Sektörler ve ürünler: ‘Proje Taşımacılığı’nı, taşıma konusu ürünler ve sektörler yönünden şöyle özetleyebiliriz:
- Fabrika, santral, boru hattı ve ekipmanları.
- Buhar ve gaz türbinleri.
- Transformatör, kondansatör ve ısı kazanları.
- Tank ve basınç araçları.
- Kurutucu, baca ve demir çelik fırınları.
- Endüstri ve endüstriyel makinaları.
- İnşaat endüstrisi.
- Çelik ürünleri.
- Petrol sektörü ürünleri.
- Rüzgar enerjisi–rüzgar türbinleri.
- Denizcilik–yatçılık.
- Havacılık.
- Demiryolları.
- İş makinaları.
- Beton santralleri.
- Taş-kırma eleme tesisleri.
- Döküm üniteleri vb.
- Komple tesis taşımaları.
Proje Kargo: Taşınması hassasiyet gerektiren gabari (ölçülü) yüklerin taşınması ‘Proje Kargo’ konusudur ve bu lojistikte tanım gereği zaman konusu kritiktir. Çünkü zamanda ihlal veya aksama büyük kayıplar yaratır.
Yönetim uzmanlığı: ‘Proje Taşıma’ yükleri uzmanlık deneyim ve özel bilgi gerektirir. Örneğin; her lojistik hat, proje taşımacılığının ihtiyacını karşılamaz.

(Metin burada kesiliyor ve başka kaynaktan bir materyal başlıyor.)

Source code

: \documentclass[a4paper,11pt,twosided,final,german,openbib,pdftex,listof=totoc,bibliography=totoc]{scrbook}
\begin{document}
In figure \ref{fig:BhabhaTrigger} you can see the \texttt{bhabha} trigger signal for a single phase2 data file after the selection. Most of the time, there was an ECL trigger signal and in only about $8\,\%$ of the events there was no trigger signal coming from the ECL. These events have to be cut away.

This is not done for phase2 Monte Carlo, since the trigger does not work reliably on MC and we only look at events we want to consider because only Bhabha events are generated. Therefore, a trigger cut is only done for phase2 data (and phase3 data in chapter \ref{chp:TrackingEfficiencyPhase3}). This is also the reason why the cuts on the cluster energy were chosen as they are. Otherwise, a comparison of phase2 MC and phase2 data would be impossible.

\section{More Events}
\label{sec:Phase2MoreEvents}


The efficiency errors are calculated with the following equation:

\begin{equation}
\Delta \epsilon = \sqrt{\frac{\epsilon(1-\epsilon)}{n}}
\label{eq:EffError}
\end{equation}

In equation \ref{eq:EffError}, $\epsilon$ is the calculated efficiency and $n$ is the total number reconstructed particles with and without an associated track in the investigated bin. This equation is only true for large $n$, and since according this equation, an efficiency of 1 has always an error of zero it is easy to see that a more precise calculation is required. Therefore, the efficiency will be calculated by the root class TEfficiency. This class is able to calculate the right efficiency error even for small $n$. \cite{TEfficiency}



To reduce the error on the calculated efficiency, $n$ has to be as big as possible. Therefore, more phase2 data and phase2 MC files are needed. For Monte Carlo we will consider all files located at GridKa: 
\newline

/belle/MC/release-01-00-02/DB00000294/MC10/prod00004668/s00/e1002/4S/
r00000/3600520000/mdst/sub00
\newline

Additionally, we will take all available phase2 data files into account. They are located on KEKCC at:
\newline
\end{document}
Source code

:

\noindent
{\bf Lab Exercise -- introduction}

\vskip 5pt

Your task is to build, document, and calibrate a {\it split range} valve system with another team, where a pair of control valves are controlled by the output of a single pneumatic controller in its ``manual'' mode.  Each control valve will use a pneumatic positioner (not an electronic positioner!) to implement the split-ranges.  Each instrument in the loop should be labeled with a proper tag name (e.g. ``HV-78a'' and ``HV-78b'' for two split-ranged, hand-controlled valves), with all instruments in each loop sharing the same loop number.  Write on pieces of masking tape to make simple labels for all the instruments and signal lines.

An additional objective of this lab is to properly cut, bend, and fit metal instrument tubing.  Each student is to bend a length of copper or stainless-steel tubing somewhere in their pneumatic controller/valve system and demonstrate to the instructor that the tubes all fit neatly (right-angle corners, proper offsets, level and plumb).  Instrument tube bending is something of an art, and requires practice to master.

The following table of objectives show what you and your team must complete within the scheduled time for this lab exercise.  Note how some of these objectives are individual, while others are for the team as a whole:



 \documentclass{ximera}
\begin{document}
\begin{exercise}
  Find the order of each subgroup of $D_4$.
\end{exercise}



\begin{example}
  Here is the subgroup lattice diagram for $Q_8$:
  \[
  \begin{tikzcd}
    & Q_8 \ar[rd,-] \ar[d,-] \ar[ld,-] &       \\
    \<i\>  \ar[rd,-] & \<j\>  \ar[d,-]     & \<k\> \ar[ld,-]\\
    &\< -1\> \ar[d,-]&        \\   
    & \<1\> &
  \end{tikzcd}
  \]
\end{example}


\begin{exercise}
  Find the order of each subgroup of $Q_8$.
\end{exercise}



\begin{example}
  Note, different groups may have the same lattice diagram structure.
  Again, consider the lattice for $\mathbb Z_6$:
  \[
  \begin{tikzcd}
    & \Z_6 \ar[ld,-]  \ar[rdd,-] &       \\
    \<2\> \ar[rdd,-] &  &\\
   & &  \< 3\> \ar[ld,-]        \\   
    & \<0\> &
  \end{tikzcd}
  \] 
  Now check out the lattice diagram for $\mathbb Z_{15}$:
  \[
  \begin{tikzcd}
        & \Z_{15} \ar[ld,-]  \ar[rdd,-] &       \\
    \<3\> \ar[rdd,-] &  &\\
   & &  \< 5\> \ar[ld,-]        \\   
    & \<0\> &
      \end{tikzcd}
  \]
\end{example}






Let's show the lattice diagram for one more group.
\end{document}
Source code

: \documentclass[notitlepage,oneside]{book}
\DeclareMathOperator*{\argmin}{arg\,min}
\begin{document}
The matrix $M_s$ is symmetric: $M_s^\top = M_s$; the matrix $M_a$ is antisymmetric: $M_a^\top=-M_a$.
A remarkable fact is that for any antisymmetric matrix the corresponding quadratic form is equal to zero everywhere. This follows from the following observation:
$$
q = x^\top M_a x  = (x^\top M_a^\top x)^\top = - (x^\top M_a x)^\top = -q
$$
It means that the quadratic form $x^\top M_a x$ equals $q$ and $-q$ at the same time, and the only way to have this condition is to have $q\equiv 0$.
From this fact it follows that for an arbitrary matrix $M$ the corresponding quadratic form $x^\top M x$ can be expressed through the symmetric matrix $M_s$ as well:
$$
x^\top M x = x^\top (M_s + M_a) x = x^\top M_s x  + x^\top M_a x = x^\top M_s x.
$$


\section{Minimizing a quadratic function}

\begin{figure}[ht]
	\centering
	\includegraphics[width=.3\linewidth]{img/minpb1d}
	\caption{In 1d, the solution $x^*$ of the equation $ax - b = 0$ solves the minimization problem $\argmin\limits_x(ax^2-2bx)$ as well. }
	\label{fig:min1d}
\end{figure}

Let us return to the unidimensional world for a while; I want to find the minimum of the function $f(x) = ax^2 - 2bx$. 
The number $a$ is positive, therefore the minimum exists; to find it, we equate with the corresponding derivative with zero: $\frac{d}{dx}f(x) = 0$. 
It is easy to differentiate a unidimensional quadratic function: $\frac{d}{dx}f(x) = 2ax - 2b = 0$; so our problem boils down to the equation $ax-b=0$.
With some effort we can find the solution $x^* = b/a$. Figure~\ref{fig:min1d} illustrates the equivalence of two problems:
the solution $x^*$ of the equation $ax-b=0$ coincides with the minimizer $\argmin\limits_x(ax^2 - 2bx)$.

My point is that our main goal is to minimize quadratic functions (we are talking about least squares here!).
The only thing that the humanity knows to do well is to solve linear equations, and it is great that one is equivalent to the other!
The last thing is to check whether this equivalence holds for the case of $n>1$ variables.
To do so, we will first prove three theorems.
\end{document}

Doğru hat seçimi önem kazanır. Kriz bölgelerine yük taşıma; güvenliği garanti eden anlaşmalar gibi konular uzman ve dinamik kadroları gerektirir.
Planlama uzmanlığı: ‘Proje Taşımacılığı’ yükün türüne göre bazen birden fazla taşıma şeklini gerektirir. (Tren-Gemi , Hava-Kara, Deniz-Kara vs.). Sonsuz seçenek yoktur ama birden fazla seçenek olabilir. Bu noktada titizlik ve milimetrik planlama öne çıkar. Görünmeyen riskler önceden görülür. Güzergah üzerinde kontrol noktaları oluşturma, günlük ve haftalık iş takip raporları verebilme gibi yüksek düzey uzmanlıklar gerekir.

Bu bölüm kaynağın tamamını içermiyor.